Sunday, March 11, 2018

The Twelve Sacred Consonants; Part 2 - The "Push" Problem Solved

Now I'm saying "solved", however, that may be a little optimistic. Improved would possibly be a better description. Or attempted even.

So, in my last post I mentioned the similarities and subtle differences between the following consonants;

B and P
V and F
D and T
G and K

If you mouth the letters "p" and "b" you'll noticed they sound very similar, and are made by the mouth in a very similar way. This is likewise the case for "v and p", "d and t" and "g and k".

If you mouth out the letters "p" and "b" you will notice that the sound "p" sounds like a "b" - only with a "push" of air coming out of the mouth. In fact, if you hold the palm of your hand an inch or so away from your mouth you'll feel this push of air on the palm of your hand. As you mouth the "b" sound there'll be a slight push of air on your hand, but then when you mouth the "p" sound you'll feel a much noticeably larger push.

Therefore I surmise that the "p" consonant is simply a "b" with a push of air from the mouth.

I also mentioned in my last post the consonant H, and how this unique consonant is simply a breath of air. Again if you sound out the "h" sound you will notice this. It's essentially a breathing or panting sound.

So with this knowledge it may be reasonable to represent the consonant P by the combination of a B and a H. A "B" with a push of air. Now as I've mentioned in previous posts this isn't necessarily going to be a perfect substitution. However, my hope is that it'll be a close enough approximation to do the job.

I would also suggest the same for the other three word pairings.


"f" is a "v" with a push of air.

"t" is a "d" with a push of air.

"k" is a "g" with a push of air.

Again sounding these letters out in the mouth may help.

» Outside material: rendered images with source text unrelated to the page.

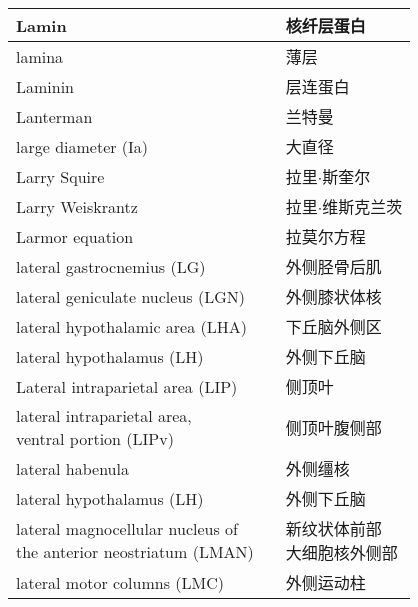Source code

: \begin{longtable}{lll}
	\midrule
	Lamin     &&  核纤层蛋白  \\
	
	\midrule
	lamina     &&  薄层  \\
	
	\midrule
	Laminin     &&  层连蛋白  \\
	
	\midrule
	Lanterman     &&  兰特曼  \\
	
	\midrule
	large diameter (Ia)     &&  大直径  \\
	
	\midrule
	Larry Squire   && 拉里$\cdot$斯奎尔  \\
	
	\midrule
	Larry Weiskrantz   && 拉里$\cdot$维斯克兰茨  \\
	
	\midrule
	Larmor equation   && 拉莫尔方程  \\
	
	\midrule
	lateral gastrocnemius (LG)  && 外侧胫骨后肌  \\
	
	\midrule
	lateral geniculate nucleus (LGN)   && 外侧膝状体核  \\
	
	\midrule
	lateral hypothalamic area (LHA)  && 下丘脑外侧区  \\
	
	\midrule
	lateral hypothalamus (LH)  && 外侧下丘脑  \\
	
	\midrule
	Lateral intraparietal area (LIP)   && 侧顶叶  \\
	
	\midrule
	\makecell[l]{lateral intraparietal area, \\ventral portion} (LIPv)  && 侧顶叶腹侧部  \\
	
	\midrule
	lateral habenula   && 外侧缰核  \\
	
	\midrule
	lateral	hypothalamus (LH)  && 外侧下丘脑  \\
	
	\midrule
	\makecell[l]{lateral magnocellular nucleus of \\ the anterior neostriatum (LMAN)}  && \makecell[l]{新纹状体前部\\大细胞核外侧部}  \\
	
	\midrule
	lateral motor columns (LMC)   && 外侧运动柱  \\
	

\end{longtable}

So, in my new reduced alphabet, the consonant F can now be represented by a V with a H (Vh). The consonant T can be represented by a D with a H (Dh). And the consonant K can be represented by a G with a H (Gh).

Now these new substitutions will no doubt play havoc with the English language. Especially visually. It will look very unlike normal English. Even more so than was the case at the end of my last series (see here; Konstellation Konsonants: Part 9 ).

In my next post I'll trial these new substitutions to see how well (or unwell) they work. I'm guessing there'll be plenty of problems that arise. Particularly with the disappearance of the letter K which was already acting as a substitute for the letters C, X (with the "ks" sound) and Q (with the "kw" sound).